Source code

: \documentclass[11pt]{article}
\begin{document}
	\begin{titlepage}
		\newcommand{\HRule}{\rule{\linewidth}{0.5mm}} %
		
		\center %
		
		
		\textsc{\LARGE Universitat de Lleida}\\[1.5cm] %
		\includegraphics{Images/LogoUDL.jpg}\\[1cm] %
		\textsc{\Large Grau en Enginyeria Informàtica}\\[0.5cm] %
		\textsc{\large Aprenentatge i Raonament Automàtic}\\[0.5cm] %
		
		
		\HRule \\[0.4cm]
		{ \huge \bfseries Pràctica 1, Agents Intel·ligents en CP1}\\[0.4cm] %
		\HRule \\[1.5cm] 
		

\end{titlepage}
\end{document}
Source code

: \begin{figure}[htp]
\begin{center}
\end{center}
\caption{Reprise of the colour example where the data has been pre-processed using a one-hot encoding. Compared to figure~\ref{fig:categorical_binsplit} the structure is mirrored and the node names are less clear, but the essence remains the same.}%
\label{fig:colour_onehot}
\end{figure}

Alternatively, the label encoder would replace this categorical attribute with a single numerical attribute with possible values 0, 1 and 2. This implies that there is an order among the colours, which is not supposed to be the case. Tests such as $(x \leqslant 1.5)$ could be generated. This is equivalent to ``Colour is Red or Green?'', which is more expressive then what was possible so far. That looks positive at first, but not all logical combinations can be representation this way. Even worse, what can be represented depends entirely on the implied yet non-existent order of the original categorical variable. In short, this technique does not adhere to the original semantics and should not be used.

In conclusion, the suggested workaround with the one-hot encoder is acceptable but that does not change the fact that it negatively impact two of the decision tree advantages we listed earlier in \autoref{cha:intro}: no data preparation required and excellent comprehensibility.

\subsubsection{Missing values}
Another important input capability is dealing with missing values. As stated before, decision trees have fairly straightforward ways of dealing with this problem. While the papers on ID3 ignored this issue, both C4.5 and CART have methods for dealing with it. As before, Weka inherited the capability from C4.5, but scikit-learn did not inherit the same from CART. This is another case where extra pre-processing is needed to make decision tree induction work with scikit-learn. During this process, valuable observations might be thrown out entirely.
____________________
*What you should do*: All the records above need to be transcribed exactly and in full.

*Exercise output*:
Source code

: \documentclass[11pt]{article}
\begin{document}
	\begin{titlepage}
		\newcommand{\HRule}{\rule{\linewidth}{0.5mm}} %
		
		\center %
		
		
		\textsc{\LARGE Universitat de Lleida}\\[1.5cm] %
		\includegraphics{Images/LogoUDL.jpg}\\[1cm] %
		\textsc{\Large Grau en Enginyeria Informàtica}\\[0.5cm] %
		\textsc{\large Aprenentatge i Raonament Automàtic}\\[0.5cm] %
		
		
		\HRule \\[0.4cm]
		{ \huge \bfseries Pràctica 1, Agents Intel·ligents en CP1}\\[0.4cm] %
		\HRule \\[1.5cm] 
		

\end{titlepage}
\end{document}
Source code

: \begin{figure}[htp]
\begin{center}
\end{center}
\caption{Reprise of the colour example where the data has been pre-processed using a one-hot encoding. Compared to figure~\ref{fig:categorical_binsplit} the structure is mirrored and the node names are less clear, but the essence remains the same.}%
\label{fig:colour_onehot}
\end{figure}

Alternatively, the label encoder would replace this categorical attribute with a single numerical attribute with possible values 0, 1 and 2. This implies that there is an order among the colours, which is not supposed to be the case. Tests such as $(x \leqslant 1.5)$ could be generated. This is equivalent to ``Colour is Red or Green?'', which is more expressive then what was possible so far. That looks positive at first, but not all logical combinations can be representation this way. Even worse, what can be represented depends entirely on the implied yet non-existent order of the original categorical variable. In short, this technique does not adhere to the original semantics and should not be used.

In conclusion, the suggested workaround with the one-hot encoder is acceptable but that does not change the fact that it negatively impact two of the decision tree advantages we listed earlier in \autoref{cha:intro}: no data preparation required and excellent comprehensibility.

\subsubsection{Missing values}
Another important input capability is dealing with missing values. As stated before, decision trees have fairly straightforward ways of dealing with this problem. While the papers on ID3 ignored this issue, both C4.5 and CART have methods for dealing with it. As before, Weka inherited the capability from C4.5, but scikit-learn did not inherit the same from CART. This is another case where extra pre-processing is needed to make decision tree induction work with scikit-learn. During this process, valuable observations might be thrown out entirely.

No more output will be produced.